A bridge loan, also known as "gap financing", is used by an individual or business for purposes of short term financing needs in lieu of obtaining permanent financing.  Bridge loans allow the borrower to respond to situations that require immediate capital such as buying a new house or funding a critical business need such as an acquisition, restructuring, bankrupcy, foreclosure, or other timely purchase.  These loans are secured by collateral and funding by the bank is much faster and has less paperwork and other underwriting guidelines associated with it.  Collateral can come in the form of assets such as equipment, stocks, real estate, or even a companies accounts receivables.

Bridge loans will typically have terms that last anywhere from 1 month to 3 years and have much higher interest rates than traditional loans due to many of the high risk characteristics that go along with issuing the loan.

Many times, bridge loans are used by borrowers to when they purchasing a property.  It can serve as a down payment for the new home in the situation where the buyers current property has not sold.  Being that bridge loans have lower requirements, LTV ratios, FICO scores, and DTI ratios are not as important; banks take more of a discretionary view.  You may ask why one wouldn't tap the equity in their existing home through a HELOC, to finance the down payment for the new home.  Many bank frown upon this and will not allow a buyer to take money out of a house that is for sale to apply it toward a new purchase.  
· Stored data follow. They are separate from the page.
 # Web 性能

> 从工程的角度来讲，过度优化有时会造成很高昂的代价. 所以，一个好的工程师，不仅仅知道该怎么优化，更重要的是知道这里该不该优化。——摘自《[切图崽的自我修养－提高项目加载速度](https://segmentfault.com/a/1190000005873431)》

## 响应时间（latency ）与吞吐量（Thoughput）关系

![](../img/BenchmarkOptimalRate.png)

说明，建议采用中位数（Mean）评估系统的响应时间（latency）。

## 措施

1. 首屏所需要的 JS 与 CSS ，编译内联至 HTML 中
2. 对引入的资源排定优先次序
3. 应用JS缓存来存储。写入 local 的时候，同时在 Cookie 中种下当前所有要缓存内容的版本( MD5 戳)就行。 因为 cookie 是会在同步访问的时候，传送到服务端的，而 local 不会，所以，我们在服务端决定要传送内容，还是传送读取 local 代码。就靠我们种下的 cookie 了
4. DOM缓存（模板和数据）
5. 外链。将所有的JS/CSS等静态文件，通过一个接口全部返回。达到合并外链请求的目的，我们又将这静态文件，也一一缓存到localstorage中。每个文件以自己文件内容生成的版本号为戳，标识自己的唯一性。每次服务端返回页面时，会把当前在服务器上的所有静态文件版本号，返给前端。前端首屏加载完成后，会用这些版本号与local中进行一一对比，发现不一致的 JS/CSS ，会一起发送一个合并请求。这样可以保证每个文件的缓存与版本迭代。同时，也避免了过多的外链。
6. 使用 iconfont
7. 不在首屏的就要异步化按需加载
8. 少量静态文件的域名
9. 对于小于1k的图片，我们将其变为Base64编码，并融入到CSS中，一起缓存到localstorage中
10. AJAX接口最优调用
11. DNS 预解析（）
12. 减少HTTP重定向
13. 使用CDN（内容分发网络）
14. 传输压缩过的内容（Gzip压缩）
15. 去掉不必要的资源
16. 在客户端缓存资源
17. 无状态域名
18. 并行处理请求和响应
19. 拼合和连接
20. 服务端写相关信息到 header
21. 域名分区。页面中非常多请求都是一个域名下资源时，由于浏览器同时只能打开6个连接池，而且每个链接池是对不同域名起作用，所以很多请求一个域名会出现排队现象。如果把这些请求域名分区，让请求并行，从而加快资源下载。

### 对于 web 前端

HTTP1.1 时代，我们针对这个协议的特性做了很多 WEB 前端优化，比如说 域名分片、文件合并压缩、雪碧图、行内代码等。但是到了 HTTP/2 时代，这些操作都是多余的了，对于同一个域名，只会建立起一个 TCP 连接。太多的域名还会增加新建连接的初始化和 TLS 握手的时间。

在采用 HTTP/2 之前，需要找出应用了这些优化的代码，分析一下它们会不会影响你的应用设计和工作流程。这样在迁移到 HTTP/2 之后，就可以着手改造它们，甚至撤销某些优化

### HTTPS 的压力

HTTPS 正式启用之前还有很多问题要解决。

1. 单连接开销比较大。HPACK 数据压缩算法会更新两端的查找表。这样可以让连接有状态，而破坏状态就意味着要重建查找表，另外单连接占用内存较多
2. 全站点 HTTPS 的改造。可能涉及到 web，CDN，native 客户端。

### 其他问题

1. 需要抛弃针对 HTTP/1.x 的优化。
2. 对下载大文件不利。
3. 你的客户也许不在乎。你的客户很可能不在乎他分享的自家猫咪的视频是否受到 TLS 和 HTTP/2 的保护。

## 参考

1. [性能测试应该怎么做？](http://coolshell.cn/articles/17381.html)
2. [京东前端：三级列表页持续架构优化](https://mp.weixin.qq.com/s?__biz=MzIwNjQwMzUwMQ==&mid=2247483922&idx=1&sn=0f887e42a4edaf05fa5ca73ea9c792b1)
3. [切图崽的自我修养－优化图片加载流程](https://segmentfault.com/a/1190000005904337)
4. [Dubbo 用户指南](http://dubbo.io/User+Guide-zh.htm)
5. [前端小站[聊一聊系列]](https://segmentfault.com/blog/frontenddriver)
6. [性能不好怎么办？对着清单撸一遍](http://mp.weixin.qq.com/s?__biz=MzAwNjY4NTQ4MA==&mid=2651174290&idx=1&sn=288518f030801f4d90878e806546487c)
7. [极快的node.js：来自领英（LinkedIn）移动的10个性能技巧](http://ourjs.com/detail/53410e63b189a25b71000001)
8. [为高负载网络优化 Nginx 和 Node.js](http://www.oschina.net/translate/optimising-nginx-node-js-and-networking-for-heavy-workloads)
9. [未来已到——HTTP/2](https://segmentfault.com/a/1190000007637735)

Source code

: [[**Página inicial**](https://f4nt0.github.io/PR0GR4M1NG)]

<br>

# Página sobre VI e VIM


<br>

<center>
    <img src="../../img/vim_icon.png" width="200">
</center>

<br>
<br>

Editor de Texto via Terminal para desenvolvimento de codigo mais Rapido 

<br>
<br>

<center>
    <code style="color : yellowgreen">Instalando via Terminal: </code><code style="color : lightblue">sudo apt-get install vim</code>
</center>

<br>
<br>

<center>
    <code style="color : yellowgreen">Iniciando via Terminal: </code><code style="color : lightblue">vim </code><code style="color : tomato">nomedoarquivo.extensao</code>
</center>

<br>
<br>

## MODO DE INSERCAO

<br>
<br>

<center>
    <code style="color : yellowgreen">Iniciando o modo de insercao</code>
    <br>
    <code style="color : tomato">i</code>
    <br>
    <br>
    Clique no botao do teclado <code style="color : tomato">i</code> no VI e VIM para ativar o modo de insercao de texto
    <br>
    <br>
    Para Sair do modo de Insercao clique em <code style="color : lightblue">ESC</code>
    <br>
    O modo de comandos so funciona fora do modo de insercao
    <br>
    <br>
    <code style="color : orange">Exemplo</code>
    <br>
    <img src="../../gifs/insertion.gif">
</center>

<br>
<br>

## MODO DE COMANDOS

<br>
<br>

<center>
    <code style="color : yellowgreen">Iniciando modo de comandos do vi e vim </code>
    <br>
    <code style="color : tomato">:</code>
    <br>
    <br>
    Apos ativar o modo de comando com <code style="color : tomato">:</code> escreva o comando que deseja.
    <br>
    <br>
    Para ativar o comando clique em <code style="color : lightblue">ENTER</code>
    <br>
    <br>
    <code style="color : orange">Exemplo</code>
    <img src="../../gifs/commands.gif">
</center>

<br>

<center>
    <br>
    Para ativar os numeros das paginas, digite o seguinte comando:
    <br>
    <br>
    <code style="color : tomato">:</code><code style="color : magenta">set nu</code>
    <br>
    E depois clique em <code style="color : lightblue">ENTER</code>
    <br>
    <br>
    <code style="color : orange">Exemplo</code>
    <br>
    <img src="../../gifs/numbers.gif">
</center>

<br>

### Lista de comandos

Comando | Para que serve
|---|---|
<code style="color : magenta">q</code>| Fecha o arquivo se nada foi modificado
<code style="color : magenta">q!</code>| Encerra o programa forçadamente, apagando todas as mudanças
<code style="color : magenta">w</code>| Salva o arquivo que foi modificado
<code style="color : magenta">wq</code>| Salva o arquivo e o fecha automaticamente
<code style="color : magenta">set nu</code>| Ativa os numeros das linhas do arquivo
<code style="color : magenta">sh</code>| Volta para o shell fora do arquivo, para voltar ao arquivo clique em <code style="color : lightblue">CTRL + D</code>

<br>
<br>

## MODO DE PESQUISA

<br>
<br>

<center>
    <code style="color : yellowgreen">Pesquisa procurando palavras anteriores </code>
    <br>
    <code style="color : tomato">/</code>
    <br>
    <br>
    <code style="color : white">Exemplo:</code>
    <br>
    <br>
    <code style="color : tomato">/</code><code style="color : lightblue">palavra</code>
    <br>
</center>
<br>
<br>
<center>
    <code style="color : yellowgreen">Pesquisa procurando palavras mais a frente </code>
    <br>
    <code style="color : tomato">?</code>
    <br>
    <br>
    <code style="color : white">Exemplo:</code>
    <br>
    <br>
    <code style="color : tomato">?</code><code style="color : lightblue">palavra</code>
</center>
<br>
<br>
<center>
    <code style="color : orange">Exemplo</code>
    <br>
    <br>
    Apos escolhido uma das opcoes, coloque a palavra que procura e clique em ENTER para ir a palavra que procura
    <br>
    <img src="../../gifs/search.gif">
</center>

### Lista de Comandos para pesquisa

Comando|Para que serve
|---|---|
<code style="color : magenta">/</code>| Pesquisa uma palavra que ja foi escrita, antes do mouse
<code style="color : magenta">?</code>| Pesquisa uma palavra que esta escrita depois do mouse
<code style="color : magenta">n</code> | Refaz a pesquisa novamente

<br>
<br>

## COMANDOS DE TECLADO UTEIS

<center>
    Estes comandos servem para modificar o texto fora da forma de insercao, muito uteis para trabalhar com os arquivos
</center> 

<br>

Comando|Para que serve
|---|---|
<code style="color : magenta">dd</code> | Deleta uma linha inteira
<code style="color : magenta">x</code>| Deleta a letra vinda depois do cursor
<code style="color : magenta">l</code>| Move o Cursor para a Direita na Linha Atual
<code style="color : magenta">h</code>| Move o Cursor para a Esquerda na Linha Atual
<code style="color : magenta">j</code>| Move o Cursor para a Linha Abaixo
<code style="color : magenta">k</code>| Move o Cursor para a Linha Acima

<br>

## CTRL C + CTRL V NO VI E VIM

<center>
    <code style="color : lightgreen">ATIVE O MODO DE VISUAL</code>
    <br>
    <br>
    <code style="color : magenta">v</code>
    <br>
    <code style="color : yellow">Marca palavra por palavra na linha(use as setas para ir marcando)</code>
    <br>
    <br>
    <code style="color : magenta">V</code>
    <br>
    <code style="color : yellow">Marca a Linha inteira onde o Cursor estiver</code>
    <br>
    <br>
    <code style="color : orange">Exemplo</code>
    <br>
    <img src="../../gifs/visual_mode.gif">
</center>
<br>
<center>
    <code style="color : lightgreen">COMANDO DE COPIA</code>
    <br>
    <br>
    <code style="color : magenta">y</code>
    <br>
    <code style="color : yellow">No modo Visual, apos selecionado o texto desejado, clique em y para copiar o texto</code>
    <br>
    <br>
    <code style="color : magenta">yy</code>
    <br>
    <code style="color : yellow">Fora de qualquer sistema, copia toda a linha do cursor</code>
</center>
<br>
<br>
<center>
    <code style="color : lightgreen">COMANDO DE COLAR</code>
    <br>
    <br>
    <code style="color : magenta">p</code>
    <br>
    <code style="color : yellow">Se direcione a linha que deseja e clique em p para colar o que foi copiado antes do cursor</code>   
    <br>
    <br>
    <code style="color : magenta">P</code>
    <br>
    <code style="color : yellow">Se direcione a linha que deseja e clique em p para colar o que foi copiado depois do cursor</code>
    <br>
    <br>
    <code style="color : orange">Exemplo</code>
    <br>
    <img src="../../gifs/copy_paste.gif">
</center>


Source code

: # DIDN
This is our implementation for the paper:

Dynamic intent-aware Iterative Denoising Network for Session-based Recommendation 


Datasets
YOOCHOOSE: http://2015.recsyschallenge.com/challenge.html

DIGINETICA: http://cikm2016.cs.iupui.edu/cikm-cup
Bridge loans provide the buyer with an advantage in terms of allowing them to jump on a great bargain.  The buyer will use this loan to get into the property and then refinance it at a later date with better terms when their existing property sells.  The tradeoff, however, is that the closing costs, interest expenses, and other fees can run quite high for a temporary loan.  Secondly, if the buyer is carrying the existing property along with the bridge loan, the loan terms will not be favorable on the new property.  For this reason, most buyers will refinance their new home once the existing one sells and this will be another expense.